Her Majesty’s Revenue and Customs (HMRC) has agreed to delete more than five million voice recordings after the UK Information Commissioner’s Office (ICO) declared the data had been unlawfully obtained.
HMRC collected for use in a voice authentication service, introduced in 2017. The callers were asked to repeat the phrase ‘my voice is my password’, which HMRC would then use to authenticate the identity of callers wishing to access their information. Nearly 7 million individuals registered with the service.
Big Brother Watch, a non-profit non-party British civil liberties and privacy campaigning organisation, informed the ICO of their concerns surrounding caller privacy following the introduction of the Voice ID services.
The ICO investigated HMRC’s use of Voice ID. The investigators discovered that callers were advised there was a ‘quicker and more secure’ way of verifying their ID over the phone by using voice identification.
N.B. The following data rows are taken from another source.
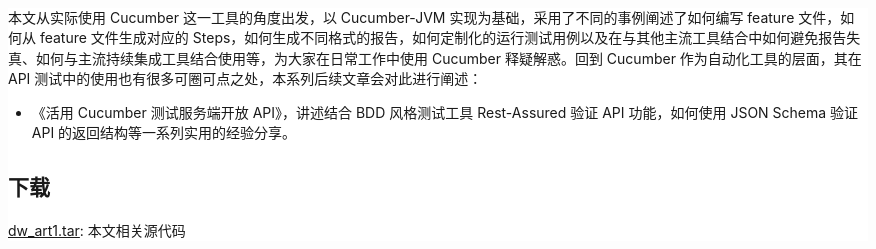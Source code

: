 本文从实际使用 Cucumber 这一工具的角度出发，以 Cucumber-JVM 实现为基础，采用了不同的事例阐述了如何编写 feature 文件，如何从 feature 文件生成对应的 Steps，如何生成不同格式的报告，如何定制化的运行测试用例以及在与其他主流工具结合中如何避免报告失真、如何与主流持续集成工具结合使用等，为大家在日常工作中使用 Cucumber 释疑解惑。回到 Cucumber 作为自动化工具的层面，其在 API 测试中的使用也有很多可圈可点之处，本系列后续文章会对此进行阐述：

- 《活用 Cucumber 测试服务端开放 API》，讲述结合 BDD 风格测试工具 Rest-Assured 验证 API 功能，如何使用 JSON Schema 验证 API 的返回结构等一系列实用的经验分享。

## 下载

[dw\_art1.tar](http://www.ibm.com/developerworks/cn/java/j-lo-cucumber01/dw_art1.tar): 本文相关源代码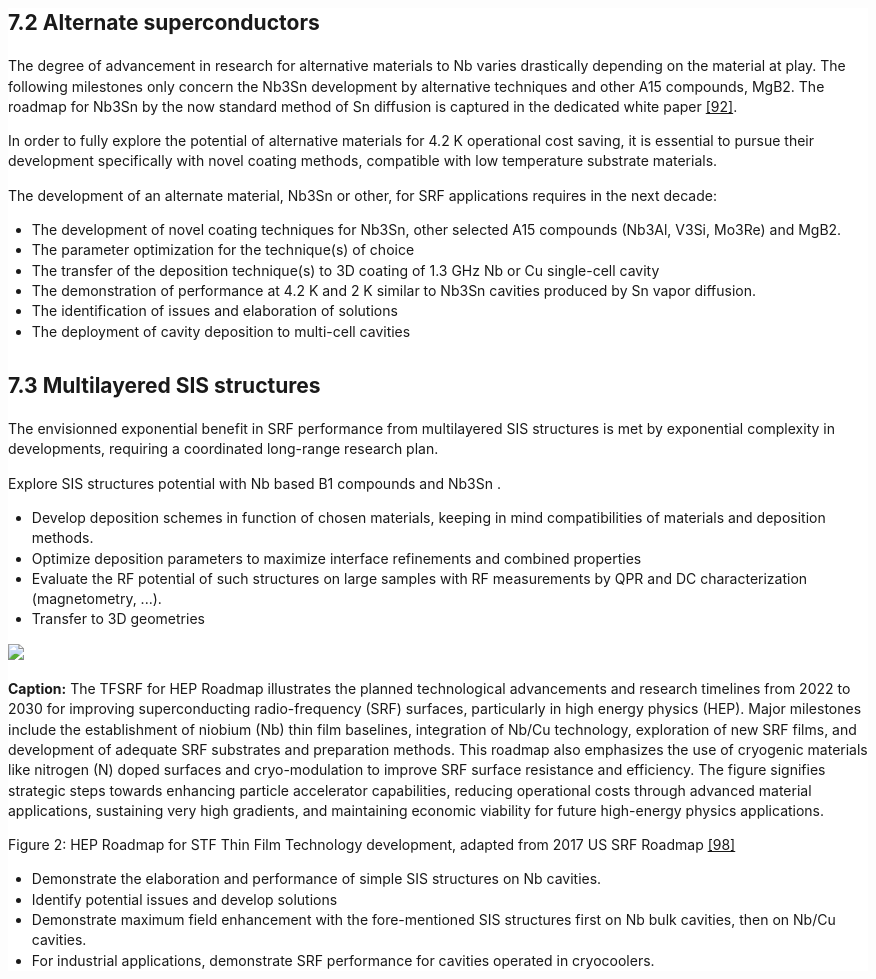## 7.2 Alternate superconductors

The degree of advancement in research for alternative materials to Nb varies drastically depending on the material at play. The following milestones only concern the Nb3Sn development by alternative techniques and other A15 compounds, MgB2. The roadmap for Nb3Sn by the now standard method of Sn diffusion is captured in the dedicated white paper [\[92\]](#page-27-6).

In order to fully explore the potential of alternative materials for 4.2 K operational cost saving, it is essential to pursue their development specifically with novel coating methods, compatible with low temperature substrate materials.

The development of an alternate material, Nb3Sn or other, for SRF applications requires in the next decade:

- The development of novel coating techniques for Nb3Sn, other selected A15 compounds (Nb3Al, V3Si, Mo3Re) and MgB2.
- The parameter optimization for the technique(s) of choice
- The transfer of the deposition technique(s) to 3D coating of 1.3 GHz Nb or Cu single-cell cavity
- The demonstration of performance at 4.2 K and 2 K similar to Nb3Sn cavities produced by Sn vapor diffusion.
- The identification of issues and elaboration of solutions
- The deployment of cavity deposition to multi-cell cavities

## 7.3 Multilayered SIS structures

The envisionned exponential benefit in SRF performance from multilayered SIS structures is met by exponential complexity in developments, requiring a coordinated long-range research plan.

Explore SIS structures potential with Nb based B1 compounds and Nb3Sn .

- Develop deposition schemes in function of chosen materials, keeping in mind compatibilities of materials and deposition methods.
- Optimize deposition parameters to maximize interface refinements and combined properties
- Evaluate the RF potential of such structures on large samples with RF measurements by QPR and DC characterization (magnetometry, ...).
- Transfer to 3D geometries

![](0__page_19_Figure_0.jpeg)

**Caption:** The TFSRF for HEP Roadmap illustrates the planned technological advancements and research timelines from 2022 to 2030 for improving superconducting radio-frequency (SRF) surfaces, particularly in high energy physics (HEP). Major milestones include the establishment of niobium (Nb) thin film baselines, integration of Nb/Cu technology, exploration of new SRF films, and development of adequate SRF substrates and preparation methods. This roadmap also emphasizes the use of cryogenic materials like nitrogen (N) doped surfaces and cryo-modulation to improve SRF surface resistance and efficiency. The figure signifies strategic steps towards enhancing particle accelerator capabilities, reducing operational costs through advanced material applications, sustaining very high gradients, and maintaining economic viability for future high-energy physics applications.


<span id="page-19-0"></span>Figure 2: HEP Roadmap for STF Thin Film Technology development, adapted from 2017 US SRF Roadmap [\[98\]](#page-28-2)

- Demonstrate the elaboration and performance of simple SIS structures on Nb cavities.
- Identify potential issues and develop solutions
- Demonstrate maximum field enhancement with the fore-mentioned SIS structures first on Nb bulk cavities, then on Nb/Cu cavities.
- For industrial applications, demonstrate SRF performance for cavities operated in cryocoolers.
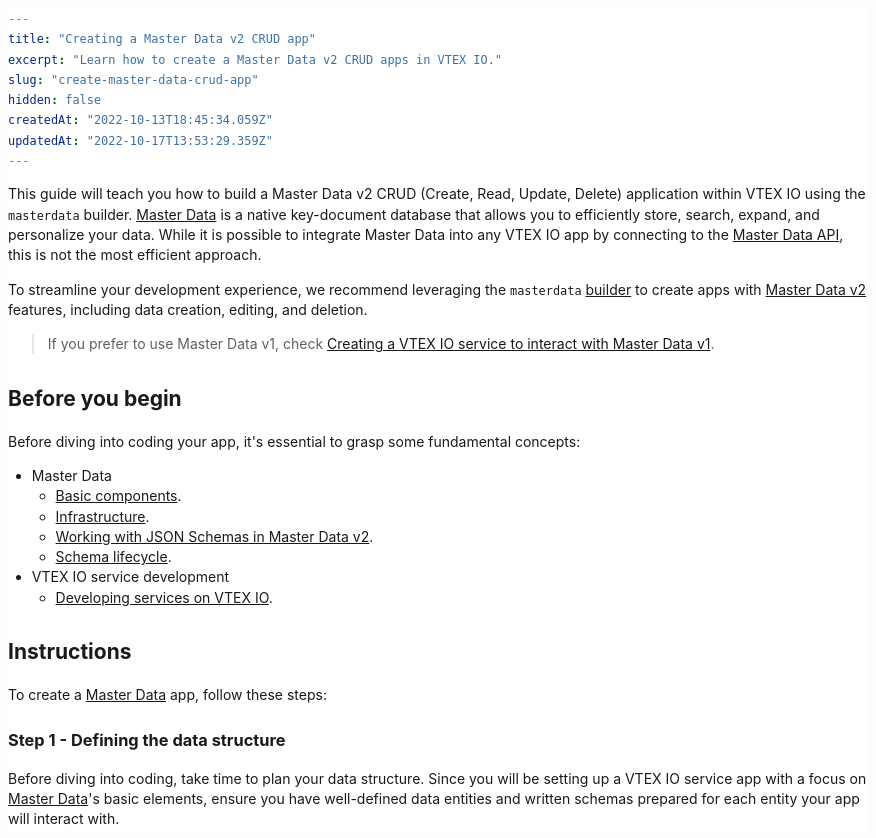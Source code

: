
 ```yaml
---
title: "Creating a Master Data v2 CRUD app"
excerpt: "Learn how to create a Master Data v2 CRUD apps in VTEX IO."
slug: "create-master-data-crud-app"
hidden: false
createdAt: "2022-10-13T18:45:34.059Z"
updatedAt: "2022-10-17T13:53:29.359Z"
---
```


This guide will teach you how to build a Master Data v2 CRUD (Create, Read, Update, Delete) application within VTEX IO using the `masterdata` builder. [Master Data](https://help.vtex.com/tutorial/master-data--4otjBnR27u4WUIciQsmkAw) is a native key-document database that allows you to efficiently store, search, expand, and personalize your data. While it is possible to integrate Master Data into any VTEX IO app by connecting to the [Master Data API](https://developers.vtex.com/docs/api-reference/master-data-api-v2#overview), this is not the most efficient approach.

To streamline your development experience, we recommend leveraging the `masterdata` [builder](https://developers.vtex.com/docs/guides/vtex-io-documentation-builders) to create apps with [Master Data v2](https://help.vtex.com/tutorial/master-data--4otjBnR27u4WUIciQsmkAw) features, including data creation, editing, and deletion.

> If you prefer to use Master Data v1, check [Creating a VTEX IO service to interact with Master Data v1](https://developers.vtex.com/docs/guides/interacting-with-master-data-v1-through-vtex-io-services).

## Before you begin

Before diving into coding your app, it's essential to grasp some fundamental concepts:

- Master Data
  - [Basic components](https://help.vtex.com/en/tutorial/master-data--4otjBnR27u4WUIciQsmkAw#basic-components).
  - [Infrastructure](https://developers.vtex.com/docs/guides/master-data-infrastructure).
  - [Working with JSON Schemas in Master Data v2](https://developers.vtex.com/docs/guides/working-with-json-schemas-in-master-data-v2).
  - [Schema lifecycle](https://developers.vtex.com/docs/guides/master-data-schema-lifecycle).
- VTEX IO service development
  - [Developing services on VTEX IO](https://learn.vtex.com/docs/course-service-course-lang-en).

## Instructions

To create a [Master Data](https://help.vtex.com/tutorial/master-data--4otjBnR27u4WUIciQsmkAw) app, follow these steps:

### Step 1 - Defining the data structure

Before diving into coding, take time to plan your data structure. Since you will be setting up a VTEX IO service app with a focus on [Master Data](https://help.vtex.com/tutorial/master-data--4otjBnR27u4WUIciQsmkAw)'s basic elements, ensure you have well-defined data entities and written schemas prepared for each entity your app will interact with.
However, HMRC failed to inform callers about how the data would be processed or that they could opt out of the service.
Due to these failings, the ICO ruled that HMRC’s use of Voice ID was in breach of the EU’s General Data Protection Regulation.
The ICO website said: “In short, HMRC did not have adequate consent from its customers and we have issued an enforcement notice ordering HMRC to delete any data it continues to hold without consent. In the notice, the Information Commissioner says that HMRC appears to have given `little or no consideration to the data protection principles when rolling out the Voice ID service’.”
ICO said that the characteristics of a person’s voice constitute biometric data, which HMRC processed to identify customers.
“To our knowledge, this is the biggest ever deletion of biometric IDs from a state-held database,” said Big Brother Watch’s director, Silkie Carlo. “This sets a vital precedent for biometrics collection and the database state, showing that campaigners and the ICO have real teeth and no government department is above the law.”
Steve Wood, Deputy Commissioner for Policy at the ICO said: “While there are undoubtedly significant benefits in using new technologies, organisations need to be aware of the potential challenges when choosing and using any systems involving biometric data. The case raises significant data governance and accountability issues that require monitoring”.
In October 2018, HMRC changed how it sought permission from its customers to use voice recordings as identification and required individuals to inform them whether they consented to use the service. Around 1.5 million people contacted HMRC, informing them that they wished to continue using the Voice as ID service, and HMRC retained their records. The 5 million remaining voice files were deleted.
This notice is the first of its kind under following the implementation of GDPR. HMRC was not fined for any privacy violations.